Any faults with the sexual politics in The Girl With The Dragon Tattoo stem largely from the source material. Fincher’s adaptation actually tamps down some of the problematic elements in the novel, like how just about every female in the book throws herself at the male protagonist. (He’s played by James Bond, AKA Daniel Craig, but he’s supposed to be a down-on-his-luck middle-aged journalist, so it’s not quite so sexy.) Did this story really need Lisbeth to jump Blomkvist’s bones and, in the end, grow jealous when seeing him return to his editor and lover (played by Robin Wright)? Not really, but it’s in the book, and it’s kind of cool that Lisbeth takes charge and dispenses with any foreplay or niceties when she decides she that wants him. She just goes for it. Get it, girl!
As portrayed by Rooney Mara, Lisbeth Salander is pretty badass; despite her Oscar nomination, the film wasn’t exactly a runaway hit, which means we probably won’t see Fincher and Mara reteam for the book’s two sequels. (This one ends on a downbeat note that clearly assumes the story continues.) Larsson’s follow-up books are even more problematic than this one, but I’d be lying if I said I wasn’t disappointed that this could be the bittersweet end of the girl with the dragon tattoo.1. PANIC ROOM
Didn’t Kristen Stewart learn anything from Jodie Foster? Before playing Bella in the regressive Twilight series, Stewart played Foster’s daughter in Fincher’s Panic Room, a female-driven suspense thriller. Jodie Foster has been defying gender stereotypes since childhood, so it’s sort of fun to see her as the mother of a tomboyish daughter here. Foster is Meg Altman, who sure isn’t hurting financially after a divorce that left her with enough bank to purchase an enormous four-story brownstone on the Upper West Side of Manhattan. (Seriously?)
As luck would have it, Meg and Sarah end up being robbed on the very night they move in by a trio of guys looking for a payday located somewhere in the house. Fortunately, the house comes complete with a panic room. Meg and Sarah lock themselves in as the robbers attempt to flush them out. Complicating matters are Sarah’s diabetes and the fact that the money the bad guys want is in the panic room. It’s a woman and her daughter versus three big, bad men.

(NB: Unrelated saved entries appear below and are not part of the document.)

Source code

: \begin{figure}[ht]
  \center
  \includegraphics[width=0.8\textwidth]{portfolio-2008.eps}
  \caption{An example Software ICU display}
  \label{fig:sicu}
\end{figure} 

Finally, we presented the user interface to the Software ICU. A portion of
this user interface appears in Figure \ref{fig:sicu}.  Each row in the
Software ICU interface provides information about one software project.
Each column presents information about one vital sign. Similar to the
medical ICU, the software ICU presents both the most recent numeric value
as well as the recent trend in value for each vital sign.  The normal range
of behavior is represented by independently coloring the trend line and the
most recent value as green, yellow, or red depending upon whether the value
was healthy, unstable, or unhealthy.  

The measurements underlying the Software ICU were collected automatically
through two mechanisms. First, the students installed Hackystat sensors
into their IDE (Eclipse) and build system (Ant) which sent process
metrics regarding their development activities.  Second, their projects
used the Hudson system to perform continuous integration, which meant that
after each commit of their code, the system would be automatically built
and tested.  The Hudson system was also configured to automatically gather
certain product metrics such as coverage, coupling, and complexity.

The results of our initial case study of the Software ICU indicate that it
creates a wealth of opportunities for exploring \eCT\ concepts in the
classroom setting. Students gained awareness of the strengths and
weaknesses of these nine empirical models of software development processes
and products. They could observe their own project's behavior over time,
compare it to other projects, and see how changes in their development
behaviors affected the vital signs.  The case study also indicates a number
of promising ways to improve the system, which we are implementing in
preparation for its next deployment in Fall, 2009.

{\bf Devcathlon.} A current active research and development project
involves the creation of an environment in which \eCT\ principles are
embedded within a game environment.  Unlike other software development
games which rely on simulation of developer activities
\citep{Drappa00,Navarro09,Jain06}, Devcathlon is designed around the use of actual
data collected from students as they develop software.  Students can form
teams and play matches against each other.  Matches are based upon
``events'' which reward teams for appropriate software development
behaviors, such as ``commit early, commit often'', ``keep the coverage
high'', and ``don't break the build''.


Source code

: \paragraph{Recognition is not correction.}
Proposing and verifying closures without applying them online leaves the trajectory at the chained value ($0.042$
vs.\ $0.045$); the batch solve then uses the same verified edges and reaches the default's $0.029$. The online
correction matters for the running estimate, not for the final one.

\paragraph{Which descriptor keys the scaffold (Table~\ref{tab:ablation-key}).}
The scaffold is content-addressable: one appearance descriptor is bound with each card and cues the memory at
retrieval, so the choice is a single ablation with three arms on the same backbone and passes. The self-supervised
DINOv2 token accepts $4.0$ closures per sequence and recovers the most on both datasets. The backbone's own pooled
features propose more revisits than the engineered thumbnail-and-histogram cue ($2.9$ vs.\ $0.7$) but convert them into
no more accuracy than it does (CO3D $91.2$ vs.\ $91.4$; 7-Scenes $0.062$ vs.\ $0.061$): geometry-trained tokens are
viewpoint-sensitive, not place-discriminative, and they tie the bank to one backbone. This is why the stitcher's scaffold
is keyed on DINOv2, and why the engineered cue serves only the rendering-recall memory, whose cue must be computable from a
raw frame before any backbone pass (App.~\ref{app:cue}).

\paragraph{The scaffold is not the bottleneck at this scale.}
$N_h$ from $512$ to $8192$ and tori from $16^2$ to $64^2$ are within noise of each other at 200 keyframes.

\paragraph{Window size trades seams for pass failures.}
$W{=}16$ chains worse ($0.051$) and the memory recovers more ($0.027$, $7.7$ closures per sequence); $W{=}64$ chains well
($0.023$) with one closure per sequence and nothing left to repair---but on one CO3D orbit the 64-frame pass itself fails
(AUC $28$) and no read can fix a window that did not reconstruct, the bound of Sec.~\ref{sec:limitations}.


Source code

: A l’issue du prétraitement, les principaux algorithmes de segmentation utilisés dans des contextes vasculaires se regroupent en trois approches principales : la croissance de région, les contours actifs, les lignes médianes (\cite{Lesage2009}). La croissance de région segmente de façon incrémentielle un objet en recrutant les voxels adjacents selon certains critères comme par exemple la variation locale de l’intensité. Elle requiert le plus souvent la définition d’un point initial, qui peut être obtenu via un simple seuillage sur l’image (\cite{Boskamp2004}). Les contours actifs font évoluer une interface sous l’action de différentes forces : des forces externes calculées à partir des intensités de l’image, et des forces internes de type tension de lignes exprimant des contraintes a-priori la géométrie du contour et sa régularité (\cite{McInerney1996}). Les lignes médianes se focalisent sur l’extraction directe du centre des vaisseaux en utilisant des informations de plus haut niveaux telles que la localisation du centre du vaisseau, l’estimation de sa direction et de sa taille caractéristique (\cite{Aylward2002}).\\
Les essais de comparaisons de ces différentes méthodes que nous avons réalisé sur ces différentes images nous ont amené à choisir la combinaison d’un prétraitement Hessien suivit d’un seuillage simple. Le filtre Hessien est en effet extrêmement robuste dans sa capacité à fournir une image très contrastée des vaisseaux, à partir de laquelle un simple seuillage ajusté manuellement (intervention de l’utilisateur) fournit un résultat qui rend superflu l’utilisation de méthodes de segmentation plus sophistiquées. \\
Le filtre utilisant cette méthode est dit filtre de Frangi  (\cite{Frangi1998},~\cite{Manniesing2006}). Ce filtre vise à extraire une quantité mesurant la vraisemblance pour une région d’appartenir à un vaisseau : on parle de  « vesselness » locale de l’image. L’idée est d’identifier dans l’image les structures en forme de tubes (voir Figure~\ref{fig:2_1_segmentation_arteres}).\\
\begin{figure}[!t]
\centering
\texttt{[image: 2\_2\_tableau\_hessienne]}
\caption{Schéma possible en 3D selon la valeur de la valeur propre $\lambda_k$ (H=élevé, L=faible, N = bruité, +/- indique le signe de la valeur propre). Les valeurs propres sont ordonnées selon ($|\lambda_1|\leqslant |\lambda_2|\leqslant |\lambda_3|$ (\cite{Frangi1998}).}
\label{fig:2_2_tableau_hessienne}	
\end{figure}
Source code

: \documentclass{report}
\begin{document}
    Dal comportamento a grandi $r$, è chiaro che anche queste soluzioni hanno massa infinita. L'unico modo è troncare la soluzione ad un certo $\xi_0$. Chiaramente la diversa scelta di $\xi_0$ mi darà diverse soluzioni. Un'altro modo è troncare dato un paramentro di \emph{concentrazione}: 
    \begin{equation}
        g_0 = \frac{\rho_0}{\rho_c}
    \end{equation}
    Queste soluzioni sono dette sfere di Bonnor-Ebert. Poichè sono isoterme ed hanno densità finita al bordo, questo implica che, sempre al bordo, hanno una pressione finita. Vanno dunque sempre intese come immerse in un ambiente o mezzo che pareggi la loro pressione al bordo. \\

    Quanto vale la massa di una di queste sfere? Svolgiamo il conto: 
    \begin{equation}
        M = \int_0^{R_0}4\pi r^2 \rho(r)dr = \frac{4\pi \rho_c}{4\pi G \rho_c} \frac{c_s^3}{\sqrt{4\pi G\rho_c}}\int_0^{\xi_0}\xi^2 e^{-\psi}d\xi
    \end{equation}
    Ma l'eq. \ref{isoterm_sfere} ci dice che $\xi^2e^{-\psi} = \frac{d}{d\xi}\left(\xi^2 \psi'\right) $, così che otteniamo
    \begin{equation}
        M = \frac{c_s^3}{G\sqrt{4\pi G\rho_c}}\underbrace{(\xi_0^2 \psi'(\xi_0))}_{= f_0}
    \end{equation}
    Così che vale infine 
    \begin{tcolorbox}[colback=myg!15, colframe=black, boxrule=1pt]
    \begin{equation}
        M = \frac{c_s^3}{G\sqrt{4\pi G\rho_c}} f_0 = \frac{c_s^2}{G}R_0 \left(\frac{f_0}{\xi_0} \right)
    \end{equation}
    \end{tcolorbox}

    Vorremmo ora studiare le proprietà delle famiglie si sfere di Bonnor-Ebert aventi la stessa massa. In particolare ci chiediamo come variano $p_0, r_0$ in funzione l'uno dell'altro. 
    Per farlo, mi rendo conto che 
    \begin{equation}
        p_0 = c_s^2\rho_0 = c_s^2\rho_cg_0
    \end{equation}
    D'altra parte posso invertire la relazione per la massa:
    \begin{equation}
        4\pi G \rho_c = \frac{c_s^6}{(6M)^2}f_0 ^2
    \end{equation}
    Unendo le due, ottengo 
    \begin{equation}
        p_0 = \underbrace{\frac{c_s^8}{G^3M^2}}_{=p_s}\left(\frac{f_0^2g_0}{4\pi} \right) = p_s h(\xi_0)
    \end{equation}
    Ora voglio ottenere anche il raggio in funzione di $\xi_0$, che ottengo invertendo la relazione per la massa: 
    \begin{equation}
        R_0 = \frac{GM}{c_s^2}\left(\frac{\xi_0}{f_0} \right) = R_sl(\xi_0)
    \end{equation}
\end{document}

As usual, Jodie Foster plays a competent, compelling character. She’s also a relatable mother who is fucking terrified by the fact that there are dangerous men in her house. She’s cool under pressure but just barely, the way we like to think we’d all behave in a similar situation. Foster eventually manages to kick some ass, but this never falls outside the realm of believability, and when she calls her ex-husband for help, he shows up and becomes just another victim that Meg has to rescue. (A lot of movies would have had the male swoop in to save the day.) It is a change of heart from one of the robbers (Forest Whitaker) that ultimately saves Meg from the most murderous of the trio. Still, Foster’s paradoxical tough fragility totally owns this film, and anyone who says Fincher isn’t a feminist would have a hard time explaining this one into such an argument.